-- Opening Marker --

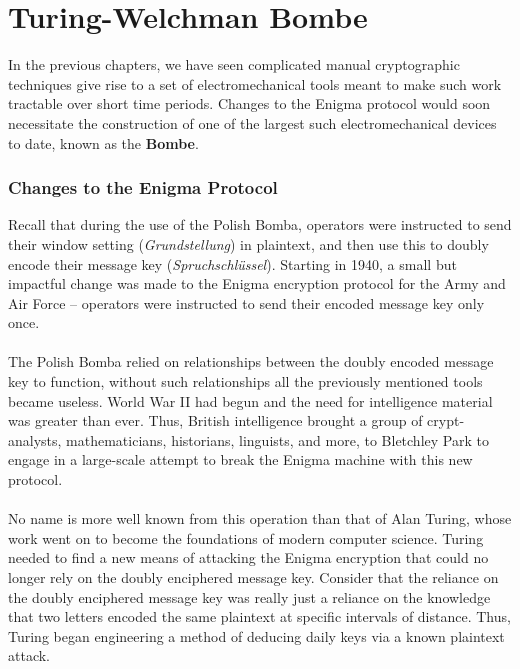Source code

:

\chapter{Turing-Welchman Bombe}

In the previous chapters, we have seen complicated manual
cryptographic techniques give rise to a set of electromechanical
tools meant to make such work tractable over short time periods.
Changes to the Enigma protocol would soon necessitate the
construction of one of the largest such electromechanical devices to
date, known as the {\bf{Bombe}}.

\subsection{Changes to the Enigma Protocol}
Recall that during the use of the Polish Bomba, operators were
instructed to send their window setting (\emph{Grundstellung}) in
plaintext, and then use this to doubly encode their message key
(\emph{Spruchschlüssel}). Starting in 1940, a small but impactful
change was made to the Enigma encryption protocol for the Army and
Air Force -- operators were instructed to send their encoded message
key only once.
\\\\The Polish Bomba relied on relationships between the doubly
encoded message key to function, without such relationships all the
previously mentioned tools became useless. World War II had begun and
the need for intelligence material was greater than ever. Thus,
British intelligence brought a group of crypt-analysts,
mathematicians, historians, linguists, and more, to Bletchley Park to
engage in a large-scale attempt to break the Enigma machine with this
new protocol.
\\\\No name is more well known from this operation than that of Alan
Turing, whose work went on to become the foundations of modern
computer science. Turing needed to find a new means of attacking the
Enigma encryption that could no longer rely on the doubly enciphered
message key. Consider that the reliance on the doubly enciphered
message key was really just a reliance on the knowledge that two
letters encoded the same plaintext at specific intervals of distance.
Thus, Turing began engineering a method of deducing daily keys via a
known plaintext attack.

-- Closing Marker --

WORK ORDER »
Repeat the lines of the listing above verbatim, beginning at its first line and ending at the line containing "previously mentioned tools", which is included. Omit pictures.

RESPONSE AREA »
Source code

:

\chapter{Turing-Welchman Bombe}

In the previous chapters, we have seen complicated manual
cryptographic techniques give rise to a set of electromechanical
tools meant to make such work tractable over short time periods.
Changes to the Enigma protocol would soon necessitate the
construction of one of the largest such electromechanical devices to
date, known as the {\bf{Bombe}}.

\subsection{Changes to the Enigma Protocol}
Recall that during the use of the Polish Bomba, operators were
instructed to send their window setting (\emph{Grundstellung}) in
plaintext, and then use this to doubly encode their message key
(\emph{Spruchschlüssel}). Starting in 1940, a small but impactful
change was made to the Enigma encryption protocol for the Army and
Air Force -- operators were instructed to send their encoded message
key only once.
\\\\The Polish Bomba relied on relationships between the doubly
encoded message key to function, without such relationships all the
previously mentioned tools became useless. World War II had begun and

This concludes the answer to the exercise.